Saved entries
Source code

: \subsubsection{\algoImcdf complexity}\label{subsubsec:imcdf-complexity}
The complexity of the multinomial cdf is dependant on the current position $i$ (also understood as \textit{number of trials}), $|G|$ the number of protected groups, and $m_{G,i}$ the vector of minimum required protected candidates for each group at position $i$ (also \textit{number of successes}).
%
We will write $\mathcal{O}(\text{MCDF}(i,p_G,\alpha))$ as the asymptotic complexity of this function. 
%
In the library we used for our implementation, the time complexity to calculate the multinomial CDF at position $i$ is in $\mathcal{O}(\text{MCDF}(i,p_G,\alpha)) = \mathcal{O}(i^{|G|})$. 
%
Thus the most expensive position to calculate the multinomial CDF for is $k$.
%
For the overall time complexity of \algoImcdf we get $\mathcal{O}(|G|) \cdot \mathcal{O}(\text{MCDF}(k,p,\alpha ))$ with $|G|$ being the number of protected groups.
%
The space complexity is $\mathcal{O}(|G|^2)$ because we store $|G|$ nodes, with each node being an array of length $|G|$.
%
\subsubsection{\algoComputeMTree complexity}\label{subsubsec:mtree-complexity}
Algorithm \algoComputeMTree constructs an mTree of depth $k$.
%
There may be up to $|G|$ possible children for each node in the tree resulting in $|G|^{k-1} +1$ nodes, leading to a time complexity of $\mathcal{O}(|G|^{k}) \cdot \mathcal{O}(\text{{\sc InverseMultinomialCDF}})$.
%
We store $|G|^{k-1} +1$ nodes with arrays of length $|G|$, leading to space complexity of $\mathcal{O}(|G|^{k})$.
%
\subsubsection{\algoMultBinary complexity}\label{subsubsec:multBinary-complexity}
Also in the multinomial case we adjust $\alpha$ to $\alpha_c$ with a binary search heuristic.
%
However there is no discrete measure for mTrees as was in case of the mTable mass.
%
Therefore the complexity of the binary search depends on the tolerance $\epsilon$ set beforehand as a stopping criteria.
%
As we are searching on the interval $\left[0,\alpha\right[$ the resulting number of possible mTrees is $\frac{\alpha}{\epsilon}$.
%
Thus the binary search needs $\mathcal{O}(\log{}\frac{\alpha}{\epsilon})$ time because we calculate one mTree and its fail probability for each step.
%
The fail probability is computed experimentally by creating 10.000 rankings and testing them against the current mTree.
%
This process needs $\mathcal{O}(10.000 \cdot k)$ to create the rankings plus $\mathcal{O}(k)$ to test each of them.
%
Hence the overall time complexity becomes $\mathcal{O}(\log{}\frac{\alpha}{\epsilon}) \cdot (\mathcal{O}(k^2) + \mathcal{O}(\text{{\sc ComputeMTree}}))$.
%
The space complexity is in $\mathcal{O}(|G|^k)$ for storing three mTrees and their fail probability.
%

DIRECTIONS FOR THIS TASK » Wherever a line above contains the string "leading", copy that line.

REPLY TO THE EXERCISE »
There may be up to $|G|$ possible children for each node in the tree resulting in $|G|^{k-1} +1$ nodes, leading to a time complexity of $\mathcal{O}(|G|^{k}) \cdot \mathcal{O}(\text{{\sc InverseMultinomialCDF}})$.
We store $|G|^{k-1} +1$ nodes with arrays of length $|G|$, leading to space complexity of $\mathcal{O}(|G|^{k})$.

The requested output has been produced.